11.6. Over-Determined Systems Homework

1. When does the vector projection solution to an over-determined system of matrix equations give an exact solution to \(\mathbf{A}\,\bm{x} = \bm{b}\)?

2. Notice that this problem has more equations than unknowns. Still, form the \(\bf{A}\) and \(\bm{b}\) matrices in Python and compute the ranks of \(\bf{A}\) and \(\left[\mathbf{A}\,\bm{b}\right]\). Is \(\bm{b}\) in the column space of \(\bm{A}\)? Can we find an exact solution, or only an approximate solution?

   \[\begin{split}\begin{bmatrix} 15 & -3 & 15 \\ 10 & -6 & -7 \\ 5 & 8 & 1 \\ 0 & 6 & 2 \end{bmatrix} \begin{bmatrix} x_1 \\ x_2 \\ x_3 \end{bmatrix} = \begin{bmatrix} 24 \\ -9 \\ 22 \\ 14 \end{bmatrix}\end{split}\]

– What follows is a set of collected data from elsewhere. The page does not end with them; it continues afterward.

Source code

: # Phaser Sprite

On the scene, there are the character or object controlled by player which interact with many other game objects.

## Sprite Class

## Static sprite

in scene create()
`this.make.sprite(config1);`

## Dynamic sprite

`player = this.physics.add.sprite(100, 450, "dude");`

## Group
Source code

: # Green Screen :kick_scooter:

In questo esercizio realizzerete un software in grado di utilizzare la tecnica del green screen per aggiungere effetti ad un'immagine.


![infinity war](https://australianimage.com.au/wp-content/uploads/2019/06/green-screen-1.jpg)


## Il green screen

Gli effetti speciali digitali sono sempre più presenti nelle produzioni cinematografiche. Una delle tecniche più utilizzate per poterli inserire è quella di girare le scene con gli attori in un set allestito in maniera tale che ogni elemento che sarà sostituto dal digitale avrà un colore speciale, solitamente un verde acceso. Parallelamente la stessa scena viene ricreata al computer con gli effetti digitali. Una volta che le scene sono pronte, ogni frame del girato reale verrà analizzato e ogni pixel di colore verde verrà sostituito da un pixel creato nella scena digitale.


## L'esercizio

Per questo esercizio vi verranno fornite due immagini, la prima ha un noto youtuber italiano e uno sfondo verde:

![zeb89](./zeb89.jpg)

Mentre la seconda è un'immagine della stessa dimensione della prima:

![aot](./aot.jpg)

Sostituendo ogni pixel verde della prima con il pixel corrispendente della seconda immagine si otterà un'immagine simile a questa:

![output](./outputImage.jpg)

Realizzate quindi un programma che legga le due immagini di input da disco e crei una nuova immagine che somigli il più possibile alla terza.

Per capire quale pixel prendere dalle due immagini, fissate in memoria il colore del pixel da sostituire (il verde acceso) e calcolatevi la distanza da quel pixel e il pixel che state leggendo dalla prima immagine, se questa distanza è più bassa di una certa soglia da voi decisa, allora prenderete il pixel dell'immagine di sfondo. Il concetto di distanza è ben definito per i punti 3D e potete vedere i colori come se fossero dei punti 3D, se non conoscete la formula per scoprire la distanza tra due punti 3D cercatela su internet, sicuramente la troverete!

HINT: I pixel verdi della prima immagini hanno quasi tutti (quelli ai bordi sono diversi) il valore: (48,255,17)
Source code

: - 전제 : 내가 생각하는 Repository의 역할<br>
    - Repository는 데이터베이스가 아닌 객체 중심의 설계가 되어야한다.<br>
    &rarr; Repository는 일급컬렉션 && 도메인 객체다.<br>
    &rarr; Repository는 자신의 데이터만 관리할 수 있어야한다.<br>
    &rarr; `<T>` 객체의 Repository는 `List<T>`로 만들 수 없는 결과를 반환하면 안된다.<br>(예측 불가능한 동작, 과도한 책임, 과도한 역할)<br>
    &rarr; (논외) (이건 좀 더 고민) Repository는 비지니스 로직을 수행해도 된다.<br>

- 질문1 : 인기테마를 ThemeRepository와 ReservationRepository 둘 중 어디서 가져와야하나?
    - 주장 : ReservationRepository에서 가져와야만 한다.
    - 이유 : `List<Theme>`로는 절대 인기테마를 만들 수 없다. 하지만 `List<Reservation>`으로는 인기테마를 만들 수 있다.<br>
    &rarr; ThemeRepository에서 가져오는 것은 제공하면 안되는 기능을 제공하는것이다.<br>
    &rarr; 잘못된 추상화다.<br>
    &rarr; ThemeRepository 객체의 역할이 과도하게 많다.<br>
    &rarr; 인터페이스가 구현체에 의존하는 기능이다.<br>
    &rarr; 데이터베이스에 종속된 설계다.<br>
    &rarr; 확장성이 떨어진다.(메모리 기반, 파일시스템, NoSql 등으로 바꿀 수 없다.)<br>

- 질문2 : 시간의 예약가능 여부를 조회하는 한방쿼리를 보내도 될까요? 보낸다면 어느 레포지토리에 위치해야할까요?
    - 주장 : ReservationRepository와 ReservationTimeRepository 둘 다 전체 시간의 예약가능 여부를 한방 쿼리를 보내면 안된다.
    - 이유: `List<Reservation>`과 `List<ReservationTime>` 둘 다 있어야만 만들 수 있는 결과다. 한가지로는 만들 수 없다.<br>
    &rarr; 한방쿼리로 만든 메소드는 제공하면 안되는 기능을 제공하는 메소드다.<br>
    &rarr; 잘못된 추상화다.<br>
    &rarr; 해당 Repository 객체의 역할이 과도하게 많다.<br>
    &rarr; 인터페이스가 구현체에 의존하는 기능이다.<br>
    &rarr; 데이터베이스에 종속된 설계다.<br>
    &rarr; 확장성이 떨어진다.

   A = np.array([[15, -3, 15],
   [10, -6, -7],
   [5, 8, 1],
   [0, 6, 2]]).astype(float); print(A)
   
   b = np.array([[24, -9, 22, 14]]).astype(float).T; print(b)
   

3. For the previous system of equations, use Python to find the solution from the projection equation and using the QR factorization.

4. For the previous \(\bf{A}\) matrix, use Python to find its pseudo-inverse, \(\mathbf{A}^+\). Verify that \(\bm{x} = \mathbf{A}^+\,\bm{b}\) finds the same result as found from the projection equation and from QR.